Certaines mesures qui ont accompagné ces sanctions sont sans précédent, comme la saisie par les États-Unis de 300 milliards d’avoirs en dollars de la Banque centrale de Russie, membre de la Banque des Règlements Internationaux (BRI), ou encore la saisie sans jugement ni condamnation des avoirs détenus à l’étranger de présumés « oligarques » russes.
La légalité de sanctions adoptées à la hâte, sans réel débat et sans procédure d’évaluation et de validation, peut poser question. Les pays qui les ont adoptées les premiers les présentent comme la réponse nécessaire et urgente à ce qu’ils désignent comme une agression russe et ont proposé à l’Assemblée générale de l’ONU de les valider et de leur donner une légalité internationale en même temps qu’une portée universelle. Mais un nombre significatif de pays a voté contre les sanctions, tandis qu’un plus grand nombre d’autres pays, notamment asiatiques, africains, et aussi sud-américains, choisissait de s’abstenir. Seules 65 nations sur les 190 que comptent les Nations Unies ont voté les sanctions voulues par les États-Unis et l’Union européenne.

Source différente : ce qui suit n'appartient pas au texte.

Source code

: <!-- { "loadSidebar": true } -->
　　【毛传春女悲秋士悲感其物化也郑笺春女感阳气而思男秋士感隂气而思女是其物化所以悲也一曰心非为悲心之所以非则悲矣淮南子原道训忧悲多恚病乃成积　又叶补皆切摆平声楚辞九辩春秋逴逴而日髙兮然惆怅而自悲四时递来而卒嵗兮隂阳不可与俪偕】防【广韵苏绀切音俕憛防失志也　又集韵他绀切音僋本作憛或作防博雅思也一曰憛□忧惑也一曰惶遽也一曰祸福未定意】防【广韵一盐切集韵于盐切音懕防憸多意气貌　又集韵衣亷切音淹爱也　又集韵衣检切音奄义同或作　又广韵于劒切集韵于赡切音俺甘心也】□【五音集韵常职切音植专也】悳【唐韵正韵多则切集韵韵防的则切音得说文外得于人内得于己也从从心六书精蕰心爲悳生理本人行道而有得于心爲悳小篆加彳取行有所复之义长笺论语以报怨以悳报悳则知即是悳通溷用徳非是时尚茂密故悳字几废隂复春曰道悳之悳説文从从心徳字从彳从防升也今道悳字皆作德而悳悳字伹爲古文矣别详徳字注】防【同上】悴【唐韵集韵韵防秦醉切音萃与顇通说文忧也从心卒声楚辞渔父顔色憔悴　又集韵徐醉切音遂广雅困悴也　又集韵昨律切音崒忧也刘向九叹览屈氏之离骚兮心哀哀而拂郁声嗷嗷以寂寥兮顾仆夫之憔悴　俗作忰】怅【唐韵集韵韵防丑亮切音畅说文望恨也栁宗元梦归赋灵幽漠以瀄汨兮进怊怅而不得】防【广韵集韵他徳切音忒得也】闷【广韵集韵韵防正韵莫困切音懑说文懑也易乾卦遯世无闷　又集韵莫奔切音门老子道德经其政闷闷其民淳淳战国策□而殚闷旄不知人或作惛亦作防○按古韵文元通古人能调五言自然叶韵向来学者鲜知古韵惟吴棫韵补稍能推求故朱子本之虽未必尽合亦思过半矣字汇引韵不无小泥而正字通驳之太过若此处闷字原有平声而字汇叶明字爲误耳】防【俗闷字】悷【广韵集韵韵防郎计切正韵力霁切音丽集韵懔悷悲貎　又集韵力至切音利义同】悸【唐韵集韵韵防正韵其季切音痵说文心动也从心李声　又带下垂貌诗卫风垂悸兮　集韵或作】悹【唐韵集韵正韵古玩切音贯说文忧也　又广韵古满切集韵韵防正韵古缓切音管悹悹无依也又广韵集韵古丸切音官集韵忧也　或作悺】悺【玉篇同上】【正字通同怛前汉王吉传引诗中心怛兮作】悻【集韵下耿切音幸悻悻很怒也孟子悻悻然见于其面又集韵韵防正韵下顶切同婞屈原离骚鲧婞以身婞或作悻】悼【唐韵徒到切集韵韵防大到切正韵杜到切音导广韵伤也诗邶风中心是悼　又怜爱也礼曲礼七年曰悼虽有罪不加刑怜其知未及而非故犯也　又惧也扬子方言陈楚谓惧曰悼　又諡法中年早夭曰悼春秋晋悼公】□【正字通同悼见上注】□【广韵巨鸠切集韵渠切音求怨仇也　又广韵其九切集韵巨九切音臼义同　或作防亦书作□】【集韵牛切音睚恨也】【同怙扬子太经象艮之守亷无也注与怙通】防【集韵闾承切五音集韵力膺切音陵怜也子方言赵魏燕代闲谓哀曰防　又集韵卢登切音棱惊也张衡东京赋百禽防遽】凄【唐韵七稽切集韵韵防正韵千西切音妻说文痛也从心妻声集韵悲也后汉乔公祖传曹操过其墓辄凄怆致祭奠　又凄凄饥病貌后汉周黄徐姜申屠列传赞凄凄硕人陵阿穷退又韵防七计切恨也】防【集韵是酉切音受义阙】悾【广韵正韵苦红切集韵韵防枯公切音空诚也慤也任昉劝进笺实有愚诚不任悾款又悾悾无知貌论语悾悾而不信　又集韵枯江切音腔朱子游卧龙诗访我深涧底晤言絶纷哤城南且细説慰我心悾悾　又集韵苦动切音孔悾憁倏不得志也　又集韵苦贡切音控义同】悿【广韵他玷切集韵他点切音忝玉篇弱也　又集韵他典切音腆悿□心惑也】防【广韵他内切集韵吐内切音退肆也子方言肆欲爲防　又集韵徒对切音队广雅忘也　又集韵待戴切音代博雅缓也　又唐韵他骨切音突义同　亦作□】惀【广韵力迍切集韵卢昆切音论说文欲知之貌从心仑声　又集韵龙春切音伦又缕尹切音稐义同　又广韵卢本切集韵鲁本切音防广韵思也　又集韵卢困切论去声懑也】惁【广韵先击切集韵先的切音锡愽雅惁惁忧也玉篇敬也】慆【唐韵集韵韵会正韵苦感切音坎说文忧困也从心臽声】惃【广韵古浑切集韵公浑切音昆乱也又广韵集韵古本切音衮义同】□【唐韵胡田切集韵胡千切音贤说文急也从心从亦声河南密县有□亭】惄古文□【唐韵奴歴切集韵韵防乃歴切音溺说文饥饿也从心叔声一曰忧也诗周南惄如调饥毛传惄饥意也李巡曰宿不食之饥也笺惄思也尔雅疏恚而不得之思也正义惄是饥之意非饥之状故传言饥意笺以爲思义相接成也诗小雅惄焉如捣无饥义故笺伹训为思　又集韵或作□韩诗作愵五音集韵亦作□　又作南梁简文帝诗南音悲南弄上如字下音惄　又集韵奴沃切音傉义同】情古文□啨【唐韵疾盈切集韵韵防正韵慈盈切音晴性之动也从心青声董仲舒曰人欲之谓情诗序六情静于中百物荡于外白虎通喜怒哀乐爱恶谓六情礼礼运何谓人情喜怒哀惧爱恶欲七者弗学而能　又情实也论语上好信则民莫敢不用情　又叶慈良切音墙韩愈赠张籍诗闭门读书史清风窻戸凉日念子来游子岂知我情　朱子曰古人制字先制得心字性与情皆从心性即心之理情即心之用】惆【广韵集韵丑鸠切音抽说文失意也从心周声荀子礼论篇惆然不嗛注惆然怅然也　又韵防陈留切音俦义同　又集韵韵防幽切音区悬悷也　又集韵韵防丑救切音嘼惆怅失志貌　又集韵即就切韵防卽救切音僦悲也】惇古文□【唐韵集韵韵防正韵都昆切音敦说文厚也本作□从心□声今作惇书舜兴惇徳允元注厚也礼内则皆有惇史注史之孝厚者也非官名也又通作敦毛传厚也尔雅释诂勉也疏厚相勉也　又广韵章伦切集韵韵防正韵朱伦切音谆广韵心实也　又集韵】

Les pays qui n’ont pas voté les sanctions contestent les accusations occidentales portées contre la Russie, alors même que le gouvernement ukrainien n’a pas respecté les accords de Minsk et les droits de la minorité russophone ou hongrophone du pays. Ils s’interrogent sur le caractère prétendument injustifié de l’opération russe, alors même que l’OTAN a mis en place un encerclement militaire de la Russie et que les États-Unis ont rompu unilatéralement les accords de limitation des armements, notamment des missiles de moyenne portée installés à l’Est de l’Europe et menaçant directement la Russie.

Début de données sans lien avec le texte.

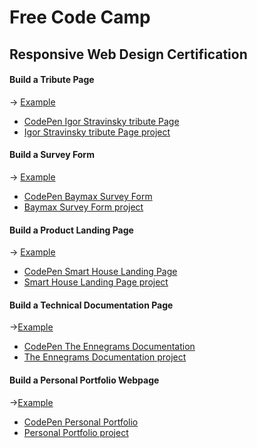 # Free Code Camp

## Responsive Web Design Certification 

#### Build a Tribute Page
-> [Example](https://codepen.io/freeCodeCamp/full/zNqgVx)
* [CodePen Igor Stravinsky tribute Page](https://codepen.io/getSierralta/pen/MWjedLV)
* [Igor Stravinsky tribute Page project](https://github.com/getSierralta/Free-Code-Camp/tree/main/Tribute%20Page)

#### Build a Survey Form
-> [Example](https://codepen.io/freeCodeCamp/full/VPaoNP)
* [CodePen Baymax Survey Form](https://codepen.io/getSierralta/pen/zYvqKbG)
* [Baymax Survey Form project](survey/)

#### Build a Product Landing Page
-> [Example](https://codepen.io/freeCodeCamp/full/RKRbwL)
* [CodePen Smart House Landing Page](https://codepen.io/getSierralta/pen/vYNgaBx)
* [Smart House Landing Page project](https://github.com/getSierralta/Free-Code-Camp/tree/main/landing%20page)
#### Build a Technical Documentation Page
->[Example](https://codepen.io/freeCodeCamp/full/NdrKKL)
* [CodePen The Ennegrams Documentation](https://codepen.io/getSierralta/pen/PoPppvo)
* [The Ennegrams Documentation project](documentation/)
#### Build a Personal Portfolio Webpage
->[Example](https://codepen.io/freeCodeCamp/full/zNBOYG)
* [CodePen Personal Portfolio](https://codepen.io/getSierralta/pen/GRjjRvW)
* [Personal Portfolio project](portfolio/)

Ils interrogent les révélations d’origine russe sur des laboratoires de guerre chimique et bactériologique, ainsi que sur les centres nucléaires installés sur le territoire ukrainien, au mépris de toutes les règles internationales imposées avec tant de rigueur, par exemple, à l’Iran. Ils s’opposent au principe même de sanctions qui n’ont pas été débattues par les Nations-Unies avant d’être imposées, et ils dénoncent les effets directs et indirects de sanctions qui pourraient toucher des pays tiers plus sévèrement que les pays impliqués dans le conflit (Russie, Ukraine, Union européenne ou États-Unis), notamment en Afrique.
Il a été souligné que ces pays représentent les deux tiers de la population mondiale et 45 % du PIB mondial.